There are five issues that may arise to get in the way of maximizing your ROI: wrong performance measures, too many performance measures, poor calibration of the pay-performance curve, the reps don’t understand the plan or the goals aren’t attainable. 

But there are five things you can do in order to avoid these mishaps or “leaks.”

Related Article: Sales Compensation ROI: Not Just Your CFO's Calculation

First, say a representative exerts effort, the company pays him, but the results for both are less than desirable. To prevent such a leak, define critical objectives for the company for the plan period.

For each objective, decide what “success” is, i.e., the metric that could be used in a sales compensation plan. Verify that each metric can be tracked and measured, and then for each job, narrow down the list to mission critical measures which align with required corporate results.

Or what if a sales rep exerts effort on non-critical measures, the company pays out, and key financial results fall short? In this case, you need to ask three questions:

  1. Is this the only job that controls this variable?
  2. Is this the most important job that controls this variable?
  3. And is there another way to manage accountability for the measure in this job?

If more than three measures seem necessary, consider the job itself:

  1. Has it become too broad?
  2. Are there too many disparate responsibilities to focus adequately on any? 

Here’s another issue: Say the pay curve does not have a “steep enough slope;” It may not motivate sales reps to make the effort required to move quota achievement higher.

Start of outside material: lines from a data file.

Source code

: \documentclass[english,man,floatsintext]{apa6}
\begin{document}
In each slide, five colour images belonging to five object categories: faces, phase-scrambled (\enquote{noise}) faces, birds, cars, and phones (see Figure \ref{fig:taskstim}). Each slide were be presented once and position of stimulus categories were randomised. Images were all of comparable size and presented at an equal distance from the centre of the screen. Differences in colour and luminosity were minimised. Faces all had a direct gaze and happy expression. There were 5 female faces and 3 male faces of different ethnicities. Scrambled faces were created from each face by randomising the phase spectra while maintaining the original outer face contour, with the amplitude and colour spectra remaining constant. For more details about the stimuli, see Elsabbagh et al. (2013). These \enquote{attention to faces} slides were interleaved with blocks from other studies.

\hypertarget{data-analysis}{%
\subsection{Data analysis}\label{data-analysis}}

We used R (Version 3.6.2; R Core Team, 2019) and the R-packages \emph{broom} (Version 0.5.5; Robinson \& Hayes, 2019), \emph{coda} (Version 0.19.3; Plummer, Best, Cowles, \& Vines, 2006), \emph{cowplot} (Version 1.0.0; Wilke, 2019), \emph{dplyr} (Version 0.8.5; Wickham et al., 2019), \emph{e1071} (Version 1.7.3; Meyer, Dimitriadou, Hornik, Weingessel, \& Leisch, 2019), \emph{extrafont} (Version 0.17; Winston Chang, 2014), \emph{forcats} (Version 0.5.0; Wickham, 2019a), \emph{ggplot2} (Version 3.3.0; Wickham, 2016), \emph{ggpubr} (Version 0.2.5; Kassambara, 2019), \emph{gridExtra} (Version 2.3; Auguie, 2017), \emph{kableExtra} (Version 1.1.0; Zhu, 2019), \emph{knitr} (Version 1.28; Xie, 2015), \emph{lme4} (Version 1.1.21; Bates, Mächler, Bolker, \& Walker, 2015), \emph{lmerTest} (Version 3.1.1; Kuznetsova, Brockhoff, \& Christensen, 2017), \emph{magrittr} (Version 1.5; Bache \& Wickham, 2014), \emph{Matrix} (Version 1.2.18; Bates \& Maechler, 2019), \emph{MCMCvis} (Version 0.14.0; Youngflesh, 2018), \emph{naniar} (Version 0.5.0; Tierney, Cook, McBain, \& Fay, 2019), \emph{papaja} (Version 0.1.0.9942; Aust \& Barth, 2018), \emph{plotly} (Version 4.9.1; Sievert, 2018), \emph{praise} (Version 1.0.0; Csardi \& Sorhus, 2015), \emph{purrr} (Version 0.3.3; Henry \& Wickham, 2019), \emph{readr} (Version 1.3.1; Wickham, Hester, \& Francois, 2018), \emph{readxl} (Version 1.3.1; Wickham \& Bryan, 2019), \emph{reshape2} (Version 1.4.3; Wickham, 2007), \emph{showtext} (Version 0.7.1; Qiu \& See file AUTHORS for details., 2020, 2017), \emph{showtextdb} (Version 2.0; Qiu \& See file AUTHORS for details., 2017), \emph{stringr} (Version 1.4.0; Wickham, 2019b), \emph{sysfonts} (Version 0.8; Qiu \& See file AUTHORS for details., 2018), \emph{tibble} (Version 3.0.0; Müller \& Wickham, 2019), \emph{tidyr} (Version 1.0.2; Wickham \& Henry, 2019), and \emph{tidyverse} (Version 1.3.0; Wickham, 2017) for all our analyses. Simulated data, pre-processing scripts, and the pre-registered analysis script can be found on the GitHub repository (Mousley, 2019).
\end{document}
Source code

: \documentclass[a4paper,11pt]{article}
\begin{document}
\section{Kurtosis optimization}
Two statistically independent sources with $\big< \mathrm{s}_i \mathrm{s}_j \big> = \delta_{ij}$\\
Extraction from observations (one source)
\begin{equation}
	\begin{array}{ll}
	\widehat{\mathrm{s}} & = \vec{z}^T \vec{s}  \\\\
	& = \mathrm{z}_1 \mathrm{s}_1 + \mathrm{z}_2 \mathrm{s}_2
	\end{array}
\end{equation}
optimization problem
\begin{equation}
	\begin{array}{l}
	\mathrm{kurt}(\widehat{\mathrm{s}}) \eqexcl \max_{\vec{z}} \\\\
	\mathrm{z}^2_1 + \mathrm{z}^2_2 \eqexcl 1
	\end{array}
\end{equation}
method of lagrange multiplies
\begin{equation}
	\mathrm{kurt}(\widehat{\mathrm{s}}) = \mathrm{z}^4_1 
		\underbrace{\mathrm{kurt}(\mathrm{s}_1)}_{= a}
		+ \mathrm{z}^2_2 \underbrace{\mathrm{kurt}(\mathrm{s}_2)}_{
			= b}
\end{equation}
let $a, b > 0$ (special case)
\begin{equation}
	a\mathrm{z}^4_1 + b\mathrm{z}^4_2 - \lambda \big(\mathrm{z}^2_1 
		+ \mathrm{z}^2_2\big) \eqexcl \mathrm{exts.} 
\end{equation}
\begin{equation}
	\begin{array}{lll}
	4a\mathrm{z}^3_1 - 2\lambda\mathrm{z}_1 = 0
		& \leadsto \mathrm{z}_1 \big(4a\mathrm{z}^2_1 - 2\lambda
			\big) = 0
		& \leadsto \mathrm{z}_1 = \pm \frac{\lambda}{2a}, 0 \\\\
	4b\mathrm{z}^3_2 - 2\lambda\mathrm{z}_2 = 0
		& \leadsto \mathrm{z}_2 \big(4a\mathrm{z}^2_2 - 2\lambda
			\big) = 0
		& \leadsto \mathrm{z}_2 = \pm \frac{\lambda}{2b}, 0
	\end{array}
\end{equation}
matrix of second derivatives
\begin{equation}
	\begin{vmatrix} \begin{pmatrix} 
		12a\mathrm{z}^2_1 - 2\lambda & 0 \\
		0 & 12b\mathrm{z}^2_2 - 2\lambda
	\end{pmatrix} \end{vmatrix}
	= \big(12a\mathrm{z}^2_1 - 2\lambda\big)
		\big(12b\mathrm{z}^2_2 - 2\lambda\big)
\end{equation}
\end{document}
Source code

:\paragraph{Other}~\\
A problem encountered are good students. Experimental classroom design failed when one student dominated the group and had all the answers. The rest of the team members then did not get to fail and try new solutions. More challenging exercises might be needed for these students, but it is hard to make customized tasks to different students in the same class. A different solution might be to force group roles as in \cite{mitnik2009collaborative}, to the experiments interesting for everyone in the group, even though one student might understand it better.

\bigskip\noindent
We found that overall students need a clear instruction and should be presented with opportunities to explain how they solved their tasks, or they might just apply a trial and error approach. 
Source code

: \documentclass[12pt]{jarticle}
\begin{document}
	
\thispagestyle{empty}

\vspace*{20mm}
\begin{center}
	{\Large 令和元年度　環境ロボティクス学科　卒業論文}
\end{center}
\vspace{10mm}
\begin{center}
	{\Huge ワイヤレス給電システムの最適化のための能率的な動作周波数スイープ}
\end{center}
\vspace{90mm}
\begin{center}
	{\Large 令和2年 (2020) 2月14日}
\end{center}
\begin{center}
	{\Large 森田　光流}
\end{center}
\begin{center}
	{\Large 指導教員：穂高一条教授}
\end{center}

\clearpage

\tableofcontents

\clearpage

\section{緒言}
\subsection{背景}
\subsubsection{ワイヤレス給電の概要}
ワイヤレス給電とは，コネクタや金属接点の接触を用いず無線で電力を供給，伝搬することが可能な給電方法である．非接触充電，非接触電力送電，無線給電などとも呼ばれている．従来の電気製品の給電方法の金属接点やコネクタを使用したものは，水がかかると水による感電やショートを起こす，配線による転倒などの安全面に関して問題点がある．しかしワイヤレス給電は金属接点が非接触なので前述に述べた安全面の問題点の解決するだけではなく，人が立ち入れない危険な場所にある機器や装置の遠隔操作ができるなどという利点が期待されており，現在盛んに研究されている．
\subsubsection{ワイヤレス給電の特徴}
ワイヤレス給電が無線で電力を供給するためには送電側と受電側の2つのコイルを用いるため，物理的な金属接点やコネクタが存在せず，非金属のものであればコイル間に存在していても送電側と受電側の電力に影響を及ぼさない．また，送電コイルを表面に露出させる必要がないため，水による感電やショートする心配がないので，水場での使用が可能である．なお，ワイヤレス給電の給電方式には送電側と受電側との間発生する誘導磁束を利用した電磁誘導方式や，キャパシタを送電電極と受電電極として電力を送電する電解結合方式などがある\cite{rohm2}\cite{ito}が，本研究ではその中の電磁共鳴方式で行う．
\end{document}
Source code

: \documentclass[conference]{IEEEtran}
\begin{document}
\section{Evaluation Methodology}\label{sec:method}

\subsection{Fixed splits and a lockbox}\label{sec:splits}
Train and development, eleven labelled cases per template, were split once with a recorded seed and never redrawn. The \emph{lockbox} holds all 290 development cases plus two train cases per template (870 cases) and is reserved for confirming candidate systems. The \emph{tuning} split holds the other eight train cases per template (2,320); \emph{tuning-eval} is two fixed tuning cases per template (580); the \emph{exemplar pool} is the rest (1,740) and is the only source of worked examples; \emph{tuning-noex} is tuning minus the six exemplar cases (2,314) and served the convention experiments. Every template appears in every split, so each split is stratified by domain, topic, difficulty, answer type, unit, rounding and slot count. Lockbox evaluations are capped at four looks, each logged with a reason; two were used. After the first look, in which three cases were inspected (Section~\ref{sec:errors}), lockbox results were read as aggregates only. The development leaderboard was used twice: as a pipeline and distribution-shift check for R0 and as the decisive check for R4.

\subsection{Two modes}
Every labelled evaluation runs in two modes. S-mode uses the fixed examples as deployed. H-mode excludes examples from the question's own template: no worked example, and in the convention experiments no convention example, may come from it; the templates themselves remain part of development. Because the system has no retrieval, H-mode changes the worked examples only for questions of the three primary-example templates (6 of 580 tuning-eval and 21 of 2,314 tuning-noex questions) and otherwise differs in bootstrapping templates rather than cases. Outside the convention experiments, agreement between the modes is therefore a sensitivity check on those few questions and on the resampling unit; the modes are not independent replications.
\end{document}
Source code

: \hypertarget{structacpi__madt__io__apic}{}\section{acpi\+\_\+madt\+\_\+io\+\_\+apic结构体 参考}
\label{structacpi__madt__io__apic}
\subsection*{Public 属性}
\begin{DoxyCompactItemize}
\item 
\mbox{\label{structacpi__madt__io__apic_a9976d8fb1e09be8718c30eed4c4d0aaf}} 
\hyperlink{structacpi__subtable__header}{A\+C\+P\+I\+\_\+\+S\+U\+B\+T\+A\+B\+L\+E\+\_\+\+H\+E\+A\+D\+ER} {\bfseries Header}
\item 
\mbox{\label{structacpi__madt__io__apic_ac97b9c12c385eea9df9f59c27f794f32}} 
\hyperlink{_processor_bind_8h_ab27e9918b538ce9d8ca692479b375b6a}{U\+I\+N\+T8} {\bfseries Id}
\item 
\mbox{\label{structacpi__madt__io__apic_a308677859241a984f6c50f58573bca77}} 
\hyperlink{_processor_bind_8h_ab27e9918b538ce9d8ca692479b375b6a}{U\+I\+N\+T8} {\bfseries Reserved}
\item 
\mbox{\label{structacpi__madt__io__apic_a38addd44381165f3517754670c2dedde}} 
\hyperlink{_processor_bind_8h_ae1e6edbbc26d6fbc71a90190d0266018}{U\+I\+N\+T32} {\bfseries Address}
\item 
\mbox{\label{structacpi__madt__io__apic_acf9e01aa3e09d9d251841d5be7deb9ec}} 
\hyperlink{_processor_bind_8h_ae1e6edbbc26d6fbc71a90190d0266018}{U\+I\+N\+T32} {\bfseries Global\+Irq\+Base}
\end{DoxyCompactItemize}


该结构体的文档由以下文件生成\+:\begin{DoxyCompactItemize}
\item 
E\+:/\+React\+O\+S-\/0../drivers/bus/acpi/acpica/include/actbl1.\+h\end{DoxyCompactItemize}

To prevent the leak, be sure to design a plan so that payouts to “excellent” performers (those in the 90th percentile) are between two and three times the target.

Also, take a look at historical quota achievement patterns and determine the performance level that typically represents the 90th percentile of performance for a given sales job. You won’t find this answer by surveying your competitors; it is unique to your company.

Gaining Employee Understanding and Buy-In 

When reps do not understand the compensation plan, and they don’t understand how to make money under the plan, so they are not motivated by it. They “get a check, but have no idea how it was earned,” in other words. To prevent this leak, again, design a plan that can be simply explained in one paragraph.

Then train managers to understand and communicate the plan proactively and clearly. Communicate the plan in the context of strategy and job role, and create focused communication materials.

Separate the plan document from the legal and policy documents, as these can be very confusing. And keep in mind that communication is not a one-time event through one medium, but a multimedia process over time.

Unachievable goals can reduce motivation so that performance fails to reach real potential. To prevent the leak, develop a policy to limit quota over-assignment: both the level at which it occurs and the magnitude.

Then create a process to allocate goals based on sales potential and workload which will better spread the top-down forecast. The result will be that more sales reps will carry more realistic goals, and more people will get closer to achieving their individual goals.

Just be sure the plan has a reward for top performers, even in a year where overall performance is low.

Related Article: Get In the Game: The Playbook for Serious Sales Performance


In summary, use a commonly agreed on a measure of ROI that reflects your company’s important strategic objectives for the plan year. Make sure the plan is focused and uses only several mission-critical measures of success.

Design the plan so that sales reps and managers will earn significant dollars only by delivering desired results. Communicate the plan clearly, and in a context that ties it to the job role, the sales strategy, and the overarching business objectives.